• YOUR INSTRUCTIONS: Begin with the opening line of the records and extract each line through the one holding "ಸ್ವಾಮೀಜಿ ಅವರು ಸಹಸ್ರದ್ವೀಪೋದ್ಯಾನದಿಂದ"; pictures are not part of the copy.

Rendered images with source text:

════════════════

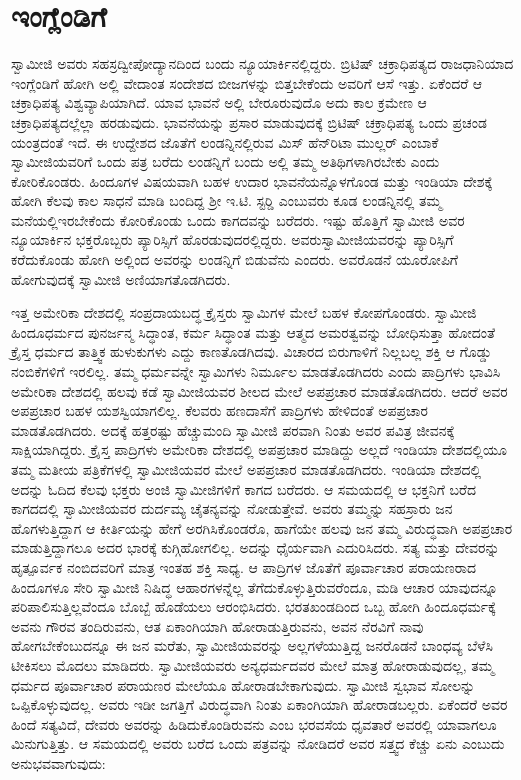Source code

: 
\chapter{ಇಂಗ್ಲೆಂಡಿಗೆ}

 ಸ್ವಾಮೀಜಿ ಅವರು ಸಹಸ್ರದ್ವೀಪೋದ್ಯಾನದಿಂದ ಬಂದು ನ್ಯೂಯಾರ್ಕಿನಲ್ಲಿದ್ದರು. ಬ್ರಿಟಿಷ್ ಚಕ್ರಾಧಿಪತ್ಯದ ರಾಜಧಾನಿಯಾದ ಇಂಗ್ಲೆಂಡಿಗೆ ಹೋಗಿ ಅಲ್ಲಿ ವೇದಾಂತ ಸಂದೇಶದ ಬೀಜಗಳನ್ನು ಬಿತ್ತಬೇಕೆಂದು ಅವರಿಗೆ ಆಸೆ ಇತ್ತು. ಏಕೆಂದರೆ ಆ ಚಕ್ರಾಧಿಪತ್ಯ ವಿಶ್ವವ್ಯಾಪಿಯಾಗಿದೆ. ಯಾವ ಭಾವನೆ ಅಲ್ಲಿ ಬೇರೂರುವುದೊ ಅದು ಕಾಲ ಕ್ರಮೇಣ ಆ ಚಕ್ರಾಧಿಪತ್ಯದಲ್ಲೆಲ್ಲಾ ಹರಡುವುದು. ಭಾವನೆಯನ್ನು ಪ್ರಸಾರ ಮಾಡುವುದಕ್ಕೆ ಬ್ರಿಟಿಷ್ ಚಕ್ರಾಧಿಪತ್ಯ ಒಂದು ಪ್ರಚಂಡ ಯಂತ್ರದಂತೆ ಇದೆ. ಈ ಉದ್ದೇಶದ ಜೊತೆಗೆ ಲಂಡನ್ನಿನಲ್ಲಿರುವ ಮಿಸ್ ಹೆನ್‍ರಿಟಾ ಮುಲ್ಲರ್ ಎಂಬಾಕೆ ಸ್ವಾಮೀಜಿಯವರಿಗೆ ಒಂದು ಪತ್ರ ಬರೆದು ಲಂಡನ್ನಿಗೆ ಬಂದು ಅಲ್ಲಿ ತಮ್ಮ ಅತಿಥಿಗಳಾಗಿರಬೇಕು ಎಂದು ಕೋರಿಕೊಂಡರು. ಹಿಂದೂಗಳ ವಿಷಯವಾಗಿ ಬಹಳ ಉದಾರ ಭಾವನೆಯನ್ನೊಳಗೊಂಡ ಮತ್ತು ಇಂಡಿಯಾ ದೇಶಕ್ಕೆ ಹೋಗಿ ಕೆಲವು ಕಾಲ ಸಾಧನೆ ಮಾಡಿ ಬಂದಿದ್ದ ಶ‍್ರೀ ಇ.ಟಿ. ಸ್ಟರ‍್ಡಿ ಎಂಬುವರು ಕೂಡ ಲಂಡನ್ನಿನಲ್ಲಿ ತಮ್ಮ ಮನೆಯಲ್ಲಿ\break ಇರಬೇಕೆಂದು ಕೋರಿಕೊಂಡು ಒಂದು ಕಾಗದವನ್ನು ಬರೆದರು. ಇಷ್ಟು ಹೊತ್ತಿಗೆ ಸ್ವಾಮೀಜಿ ಅವರ ನ್ಯೂಯಾರ್ಕಿನ ಭಕ್ತರೊಬ್ಬರು ಪ್ಯಾರಿಸ್ಸಿಗೆ ಹೊರಡುವುದರಲ್ಲಿದ್ದರು. ಅವರು\break ಸ್ವಾಮೀಜಿಯವರನ್ನು ಪ್ಯಾರಿಸ್ಸಿಗೆ ಕರೆದುಕೊಂಡು ಹೋಗಿ ಅಲ್ಲಿಂದ ಅವರನ್ನು ಲಂಡನ್ನಿಗೆ ಬಿಡುವೆನು ಎಂದರು. ಅವರೊಡನೆ ಯೂರೋಪಿಗೆ ಹೋಗುವುದಕ್ಕೆ ಸ್ವಾಮೀಜಿ ಅಣಿಯಾಗತೊಡಗಿದರು. 

 ಇತ್ತ ಅಮೇರಿಕಾ ದೇಶದಲ್ಲಿ ಸಂಪ್ರದಾಯಬದ್ಧ ಕ್ರೈಸ್ತರು ಸ್ವಾಮಿಗಳ ಮೇಲೆ ಬಹಳ ಕೋಪಗೊಂಡರು. ಸ್ವಾಮೀಜಿ ಹಿಂದೂಧರ್ಮದ ಪುನರ್ಜನ್ಮ ಸಿದ್ಧಾಂತ, ಕರ್ಮ ಸಿದ್ಧಾಂತ ಮತ್ತು ಆತ್ಮದ ಅಮರತ್ವವನ್ನು ಬೋಧಿಸುತ್ತಾ ಹೋದಂತೆ ಕ್ರೈಸ್ತ ಧರ್ಮದ ತಾತ್ತ್ವಿಕ ಹುಳುಕುಗಳು ಎದ್ದು ಕಾಣತೊಡಗಿದವು. ವಿಚಾರದ ಬಿರುಗಾಳಿಗೆ ನಿಲ್ಲಬಲ್ಲ ಶಕ್ತಿ ಆ ಗೊಡ್ಡು ನಂಬಿಕೆಗಳಿಗೆ ಇರಲಿಲ್ಲ. ತಮ್ಮ ಧರ್ಮವನ್ನೇ ಸ್ವಾಮಿಗಳು ನಿರ್ಮೂಲ ಮಾಡತೊಡಗಿದರು ಎಂದು ಪಾದ್ರಿಗಳು ಭಾವಿಸಿ ಅಮೇರಿಕಾ ದೇಶದಲ್ಲಿ ಹಲವು ಕಡೆ ಸ್ವಾಮೀಜಿಯವರ ಶೀಲದ ಮೇಲೆ ಅಪಪ್ರಚಾರ ಮಾಡತೊಡಗಿದರು. ಆದರೆ ಅವರ ಅಪಪ್ರಚಾರ ಬಹಳ ಯಶಸ್ವಿಯಾಗಲಿಲ್ಲ. ಕೆಲವರು ಹಣದಾಸೆಗೆ ಪಾದ್ರಿಗಳು ಹೇಳಿದಂತೆ ಅಪಪ್ರಚಾರ ಮಾಡತೊಡಗಿದರು. ಅದಕ್ಕೆ ಹತ್ತರಷ್ಟು ಹೆಚ್ಚುಮಂದಿ ಸ್ವಾಮೀಜಿ ಪರವಾಗಿ ನಿಂತು ಅವರ ಪವಿತ್ರ ಜೀವನಕ್ಕೆ ಸಾಕ್ಷಿಯಾಗಿದ್ದರು. ಕ್ರೈಸ್ತ ಪಾದ್ರಿಗಳು ಅಮೇರಿಕಾ ದೇಶದಲ್ಲಿ ಅಪಪ್ರಚಾರ ಮಾಡಿದ್ದು ಅಲ್ಲದೆ ಇಂಡಿಯಾ ದೇಶದಲ್ಲಿಯೂ ತಮ್ಮ ಮತೀಯ ಪತ್ರಿಕೆಗಳಲ್ಲಿ ಸ್ವಾಮೀಜಿಯವರ ಮೇಲೆ ಅಪಪ್ರಚಾರ ಮಾಡತೊಡಗಿದರು. ಇಂಡಿಯಾ ದೇಶದಲ್ಲಿ ಅದನ್ನು ಓದಿದ ಕೆಲವು ಭಕ್ತರು ಅಂಜಿ ಸ್ವಾಮೀಜಿಗಳಿಗೆ ಕಾಗದ ಬರೆದರು. ಆ ಸಮಯದಲ್ಲಿ ಆ ಭಕ್ತನಿಗೆ ಬರೆದ ಕಾಗದದಲ್ಲಿ ಸ್ವಾಮೀಜಿಯವರ ದುರ್ದಮ್ಯ ಚೈತನ್ಯವನ್ನು ನೋಡುತ್ತೇವೆ. ಅವರು ತಮ್ಮನ್ನು ಸಹಸ್ರಾರು ಜನ ಹೊಗಳುತ್ತಿದ್ದಾಗ ಆ ಕೀರ್ತಿಯನ್ನು ಹೇಗೆ ಅರಗಿಸಿಕೊಂಡರೊ, ಹಾಗೆಯೇ ಹಲವು ಜನ ತಮ್ಮ ವಿರುದ್ಧವಾಗಿ ಅಪಪ್ರಚಾರ ಮಾಡುತ್ತಿದ್ದಾಗಲೂ ಅದರ ಭಾರಕ್ಕೆ ಕುಗ್ಗಿಹೋಗಲಿಲ್ಲ. ಅದನ್ನು ಧೈರ್ಯವಾಗಿ ಎದುರಿಸಿದರು. ಸತ್ಯ ಮತ್ತು ದೇವರನ್ನು ಹೃತ್ಪೂರ್ವಕ ನಂಬಿದವರಿಗೆ ಮಾತ್ರ ಇಂತಹ ಶಕ್ತಿ ಸಾಧ್ಯ. ಆ ಪಾದ್ರಿಗಳ ಜೊತೆಗೆ ಪೂರ್ವಾಚಾರ ಪರಾಯಣರಾದ ಹಿಂದೂಗಳೂ ಸೇರಿ ಸ್ವಾಮೀಜಿ ನಿಷಿದ್ಧ ಆಹಾರಗಳನ್ನೆಲ್ಲ ತೆಗೆದುಕೊಳ್ಳುತ್ತಿರುವರೆಂದೂ, ಮಡಿ ಆಚಾರ ಯಾವುದನ್ನೂ ಪರಿಪಾಲಿಸುತ್ತಿಲ್ಲವೆಂದೂ ಬೊಬ್ಬೆ ಹೊಡೆಯಲು ಆರಂಭಿಸಿದರು. ಭರತಖಂಡದಿಂದ ಒಬ್ಬ ಹೋಗಿ ಹಿಂದೂಧರ್ಮಕ್ಕೆ ಅವನು ಗೌರವ ತಂದಿರುವನು, ಆತ ಏಕಾಂಗಿಯಾಗಿ ಹೋರಾಡುತ್ತಿರುವನು, ಅವನ ನೆರವಿಗೆ ನಾವು ಹೋಗಬೇಕೆಂಬುದನ್ನೂ ಈ ಜನ ಮರೆತು, ಸ್ವಾಮೀಜಿಯವರನ್ನು ಅಲ್ಲಗಳೆಯುತ್ತಿದ್ದ ಜನರೊಡನೆ ಬಾಂಧವ್ಯ ಬೆಳೆಸಿ ಟೀಕಿಸಲು ಮೊದಲು ಮಾಡಿದರು. ಸ್ವಾಮೀಜಿಯವರು ಅನ್ಯಧರ್ಮದವರ ಮೇಲೆ ಮಾತ್ರ ಹೋರಾಡುವುದಲ್ಲ, ತಮ್ಮ ಧರ್ಮದ ಪೂರ್ವಾಚಾರ ಪರಾಯಣರ ಮೇಲೆಯೂ ಹೋರಾಡಬೇಕಾಗುವುದು. ಸ್ವಾಮೀಜಿ ಸ್ವಭಾವ ಸೋಲನ್ನು ಒಪ್ಪಿಕೊಳ್ಳುವುದಲ್ಲ. ಅವರು ಇಡೀ ಜಗತ್ತಿಗೆ ವಿರುದ್ಧವಾಗಿ ನಿಂತು ಏಕಾಂಗಿಯಾಗಿ ಹೋರಾಡಬಲ್ಲರು. ಏಕೆಂದರೆ ಅವರ ಹಿಂದೆ ಸತ್ಯವಿದೆ, ದೇವರು ಅವರನ್ನು ಹಿಡಿದುಕೊಂಡಿರುವನು ಎಂಬ ಭರವಸೆಯ ಧೃವತಾರೆ ಅವರಲ್ಲಿ ಯಾವಾಗಲೂ ಮಿನುಗುತ್ತಿತ್ತು. ಆ ಸಮಯದಲ್ಲಿ ಅವರು ಬರೆದ ಒಂದು ಪತ್ರವನ್ನು ನೋಡಿದರೆ ಅವರ ಸತ್ತ್ವದ ಕೆಚ್ಚು ಏನು ಎಂಬುದು ಅನುಭವವಾಗುವುದು:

════════════════

• REPLY:
Source code

: 
\chapter{ಇಂಗ್ಲೆಂಡಿಗೆ}

 ಸ್ವಾಮೀಜಿ ಅವರು ಸಹಸ್ರದ್ವೀಪೋದ್ಯಾನದಿಂದ ಬಂದು ನ್ಯೂಯಾರ್ಕಿನಲ್ಲಿದ್ದರು. ಬ್ರಿಟಿಷ್ ಚಕ್ರಾಧಿಪತ್ಯದ ರಾಜಧಾನಿಯಾದ ಇಂಗ್ಲೆಂಡಿಗೆ ಹೋಗಿ ಅಲ್ಲಿ ವೇದಾಂತ ಸಂದೇಶದ ಬೀಜಗಳನ್ನು ಬಿತ್ತಬೇಕೆಂದು ಅವರಿಗೆ ಆಸೆ ಇತ್ತು. ಏಕೆಂದರೆ ಆ ಚಕ್ರಾಧಿಪತ್ಯ ವಿಶ್ವವ್ಯಾಪಿಯಾಗಿದೆ. ಯಾವ ಭಾವನೆ ಅಲ್ಲಿ ಬೇರೂರುವುದೊ ಅದು ಕಾಲ ಕ್ರಮೇಣ ಆ ಚಕ್ರಾಧಿಪತ್ಯದಲ್ಲೆಲ್ಲಾ ಹರಡುವುದು. ಭಾವನೆಯನ್ನು ಪ್ರಸಾರ ಮಾಡುವುದಕ್ಕೆ ಬ್ರಿಟಿಷ್ ಚಕ್ರಾಧಿಪತ್ಯ ಒಂದು ಪ್ರಚಂಡ ಯಂತ್ರದಂತೆ ಇದೆ. ಈ ಉದ್ದೇಶದ ಜೊತೆಗೆ ಲಂಡನ್ನಿನಲ್ಲಿರುವ ಮಿಸ್ ಹೆನ್‍ರಿಟಾ ಮುಲ್ಲರ್ ಎಂಬಾಕೆ ಸ್ವಾಮೀಜಿಯವರಿಗೆ ಒಂದು ಪತ್ರ ಬರೆದು ಲಂಡನ್ನಿಗೆ ಬಂದು ಅಲ್ಲಿ ತಮ್ಮ ಅತಿಥಿಗಳಾಗಿರಬೇಕು ಎಂದು ಕೋರಿಕೊಂಡರು. ಹಿಂದೂಗಳ ವಿಷಯವಾಗಿ ಬಹಳ ಉದಾರ ಭಾವನೆಯನ್ನೊಳಗೊಂಡ ಮತ್ತು ಇಂಡಿಯಾ ದೇಶಕ್ಕೆ ಹೋಗಿ ಕೆಲವು ಕಾಲ ಸಾಧನೆ ಮಾಡಿ ಬಂದಿದ್ದ ಶ‍್ರೀ ಇ.ಟಿ. ಸ್ಟರ‍್ಡಿ ಎಂಬುವರು ಕೂಡ ಲಂಡನ್ನಿನಲ್ಲಿ ತಮ್ಮ ಮನೆಯಲ್ಲಿ\break ಇರಬೇಕೆಂದು ಕೋರಿಕೊಂಡು ಒಂದು ಕಾಗದವನ್ನು ಬರೆದರು. ಇಷ್ಟು ಹೊತ್ತಿಗೆ ಸ್ವಾಮೀಜಿ ಅವರ ನ್ಯೂಯಾರ್ಕಿನ ಭಕ್ತರೊಬ್ಬರು ಪ್ಯಾರಿಸ್ಸಿಗೆ ಹೊರಡುವುದರಲ್ಲಿದ್ದರು. ಅವರು\break ಸ್ವಾಮೀಜಿಯವರನ್ನು ಪ್ಯಾರಿಸ್ಸಿಗೆ ಕರೆದುಕೊಂಡು ಹೋಗಿ ಅಲ್ಲಿಂದ ಅವರನ್ನು ಲಂಡನ್ನಿಗೆ ಬಿಡುವೆನು ಎಂದರು. ಅವರೊಡನೆ ಯೂರೋಪಿಗೆ ಹೋಗುವುದಕ್ಕೆ ಸ್ವಾಮೀಜಿ ಅಣಿಯಾಗತೊಡಗಿದರು. 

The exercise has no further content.